Meet the holiday heroes who will rival Santa on Christmas Day
Santa Claus is not the only person with his hands full at this time of the year.
These people are just some of the thousands who will be putting in some hard work on December 25.
Brendan Lavin works in Dublin Airport's police and fire service, and will be on duty just after his Christmas dinner.
Mr Lavin and his colleagues are known as "rotators", and alternate between working in the police and fire stations.
And although there will be no flights departing or arriving on that day, Brendan and his colleagues will be ensuring the terminals, hangars and aircraft are safe and secure.
Other duties include responding to road traffic accidents or medical emergencies within the airport, and awaiting the rescue helicopter, which may be deployed.
"Anything could happen. It's still a day when you're working, and you still have to cover the airport," he said.
But Mr Lavin (42) says there is still a sense that it's a special day.
"It's the one day of the year when the airport is officially closed," he said.
"You look out to the aircraft parked on every stand, and you have this eerie feeling of nothing moving. On any other day, you would see aircraft arriving or departing."
He added:"On Christmas Day, you might even see a few hares running around the runway.
"Then the airport priest comes in and blesses the aircraft for the year."
Meanwhile, Paul Quinn of radio station Newstalk will be manning the newsdesk on Christmas Eve and Christmas Day.
"I used to be home every Christmas, and I was very lucky I could do that," he said. "I don't mind working, and I'll be done at 2pm so I'll be back for dinner."
While the holiday can be a difficult time to track down news stories, Mr Quinn will be kept busy. "Christmas Day is different but it is still a news day," he said. "It's much quieter but we still have to do a bulletin every hour. We also do the network news service for local stations as well."
Mr Quinn is due to start at 7am on Christmas Day, but will be finished in time to join his family for Christmas dinner.
"At Christmas, I'm lucky enough to have a family," he said.
"But there are people who are alone at this time of year. For a lot of people, radio is their best friend. They feel like they know you."
For Noel McMeel, head chef at Lough Erne Resort in Co Fermanagh, Christmas begins well before his shift on the day itself.
The setting of menus starts weeks in advance, and Mr McMeel and his team begin cooking in the early hours.
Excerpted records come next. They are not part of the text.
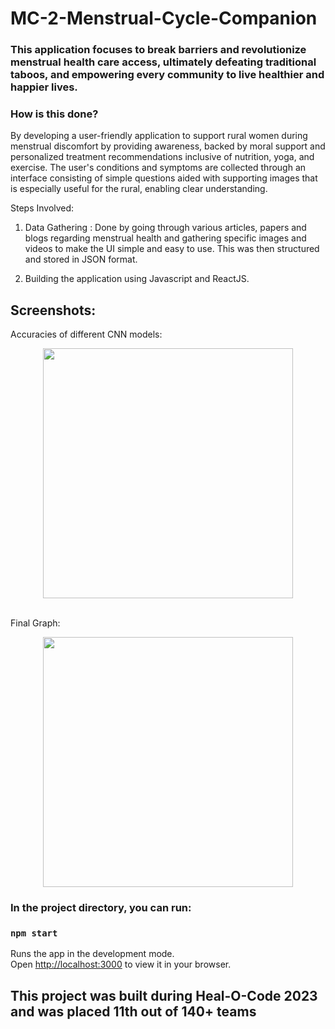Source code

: # MC-2-Menstrual-Cycle-Companion


### This application focuses to break barriers and revolutionize menstrual health care access, ultimately defeating traditional taboos, and empowering every community to live healthier and happier lives.

### How is this done?

By developing a user-friendly application to support rural women during menstrual discomfort by providing awareness, backed by moral support and personalized treatment recommendations inclusive of nutrition, yoga, and exercise. The user's conditions and symptoms are collected through an interface consisting of simple questions aided with supporting images that is especially useful for the rural, enabling clear understanding.

Steps Involved: 

1. Data Gathering : Done by going through various articles, papers and blogs regarding menstrual health and gathering specific images and videos to make the UI simple and easy to use. This was then structured and stored in JSON format.

2. Building the application using Javascript and ReactJS.

## Screenshots:
Accuracies of different CNN models:
<p align="center">
  <img src="Accuracy.png" width="400" >
</p>
<br/>
Final Graph:
<p align="center">
  <img src="Graph.png" width="400" >
</p>

### In the project directory, you can run:

### `npm start`
Runs the app in the development mode.\
Open [http://localhost:3000](http://localhost:3000) to view it in your browser.

## This project was built during Heal-O-Code 2023 and was placed 11th out of 140+ teams
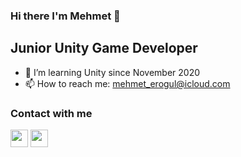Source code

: ### Hi there I'm Mehmet 👋

## Junior Unity Game Developer

- 🌱 I’m learning Unity since November 2020
- 📫 How to reach me: mehmet_erogul@icloud.com

### Contact with me
<a href="https://www.linkedin.com/in/mehmet-erogul/"><img width="28" src="https://www.unpkg.com/browse/eva-icons@1.1.3/outline/svg/linkedin-outline.svg" /></a> 
 <a href="https://twitter.com/MehmetErogul96"><img width="28" src="https://unpkg.com/simple-icons@v6/icons/twitter.svg" /></a>
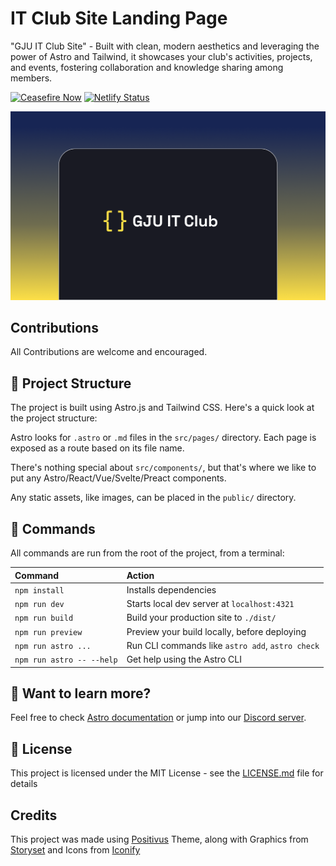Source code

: # IT Club Site Landing Page
"GJU IT Club Site" - Built with clean, modern aesthetics and leveraging the power of Astro and Tailwind, it showcases your club's activities, projects, and events, fostering collaboration and knowledge sharing among members.

[![Ceasefire Now](https://badge.techforpalestine.org/default)](https://techforpalestine.org/learn-more)
[![Netlify Status](https://api.netlify.com/api/v1/badges/e5546baf-931c-487e-b329-5b1c9e337bbb/deploy-status)](https://app.netlify.com/sites/itclubgju/deploys)

![Cover](./public/cover.png)

## Contributions
All Contributions are welcome and encouraged. 


## 🚀 Project Structure

The project is built using Astro.js and Tailwind CSS. Here's a quick look at the project structure:

Astro looks for `.astro` or `.md` files in the `src/pages/` directory. Each page is exposed as a route based on its file name.

There's nothing special about `src/components/`, but that's where we like to put any Astro/React/Vue/Svelte/Preact components.

Any static assets, like images, can be placed in the `public/` directory.

## 🧞 Commands

All commands are run from the root of the project, from a terminal:

| Command                   | Action                                           |
| :------------------------ | :----------------------------------------------- |
| `npm install`             | Installs dependencies                            |
| `npm run dev`             | Starts local dev server at `localhost:4321`      |
| `npm run build`           | Build your production site to `./dist/`          |
| `npm run preview`         | Preview your build locally, before deploying     |
| `npm run astro ...`       | Run CLI commands like `astro add`, `astro check` |
| `npm run astro -- --help` | Get help using the Astro CLI                     |

## 👀 Want to learn more?

Feel free to check [Astro documentation](https://docs.astro.build) or jump into our [Discord server](https://astro.build/chat).

## 📄 License

This project is licensed under the MIT License - see the [LICENSE.md](LICENSE.md) file for details

## Credits
This project was made using [Positivus](https://github.com/manulthanura/Positivus) Theme, along with Graphics from [Storyset](https://storyset.com) and Icons from [Iconify](https://icon-sets.iconify.design/)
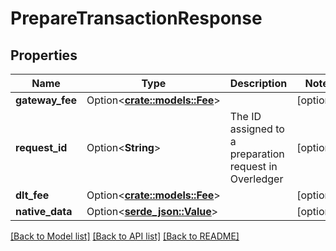 # PrepareTransactionResponse

## Properties

Name | Type | Description | Notes
------------ | ------------- | ------------- | -------------
**gateway_fee** | Option<[**crate::models::Fee**](Fee.md)> |  | [optional]
**request_id** | Option<**String**> | The ID assigned to a preparation request in Overledger | [optional]
**dlt_fee** | Option<[**crate::models::Fee**](Fee.md)> |  | [optional]
**native_data** | Option<[**serde_json::Value**](.md)> |  | [optional]

[[Back to Model list]](../README.md#documentation-for-models) [[Back to API list]](../README.md#documentation-for-api-endpoints) [[Back to README]](../README.md)


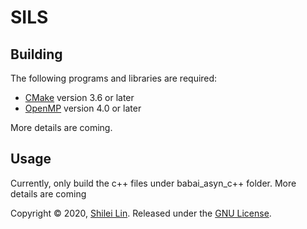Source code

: SILS
=======

Building
--------
The following programs and libraries are required:
- [CMake](https://cmake.org/) version 3.6 or later
- [OpenMP](https://www.openmp.org//) version 4.0 or later

More details are coming.

Usage
--------
Currently, only build the c++ files under babai_asyn_c++ folder. More details are coming

Copyright © 2020, [Shilei Lin](https://s1lin.github.io/).
Released under the [GNU License](LICENSE.md).
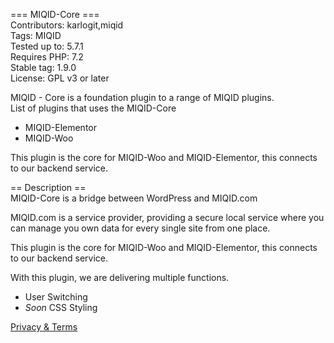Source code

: === MIQID-Core ===  
Contributors: karlogit,miqid    
Tags: MIQID  
Tested up to: 5.7.1  
Requires PHP: 7.2  
Stable tag: 1.9.0  
License: GPL v3 or later  

MIQID - Core is a foundation plugin to a range of MIQID plugins.  
List of plugins that uses the MIQID-Core
* MIQID-Elementor
* MIQID-Woo 

This plugin is the core for MIQID-Woo and MIQID-Elementor, this connects to our backend service.

== Description ==  
MIQID-Core is a bridge between WordPress and MIQID.com

MIQID.com is a service provider, providing a secure local service where you can manage you own data for every single site from one place.

This plugin is the core for MIQID-Woo and MIQID-Elementor, this connects to our backend service.

With this plugin, we are delivering multiple functions.  
* User Switching  
* _Soon_ CSS Styling

[Privacy & Terms](https://miqid.com/privacy-terms/)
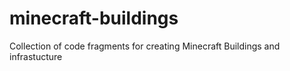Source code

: # minecraft-buildings
Collection of code fragments for creating Minecraft Buildings and infrastucture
"For a chef in a hotel, it's the same as for someone who is feeding four people at home," he said. "It's all about preparation. It's all about mise-en-place. It's how you prepare the dinner table."
As the rush for dinner eases around 4pm, Mr McMeel and his colleagues will get a chance to catch up with their families in the evening.
But he says there is something special about Christmas in the hotel.
While there will be plenty of alternatives to turkey and ham, the highlight of the menu is Christmas pudding.
"I think any Christmas has to showcase what we've been brought up with," he said. "On these occasions, we have to show what we do well and do best."
Meanwhile, Dennis O'Brien, concierge at the Shelbourne Hotel, is due to start at 7am.
"It's an early start. It's a strange type of day," he said. "You leave your home in the morning and there's no one around, no taxis."
It's a busy day nonetheless, with duties ranging from advising on restaurant choices to helping out with Christmas presents.
"You have the extra batteries in, just in case Santa forgets," he said. "Then the man himself comes to visit the boys and girls in the hotel. It's a hive of activity and amazement when they know Santa will be in the lobby. It's magical to see that."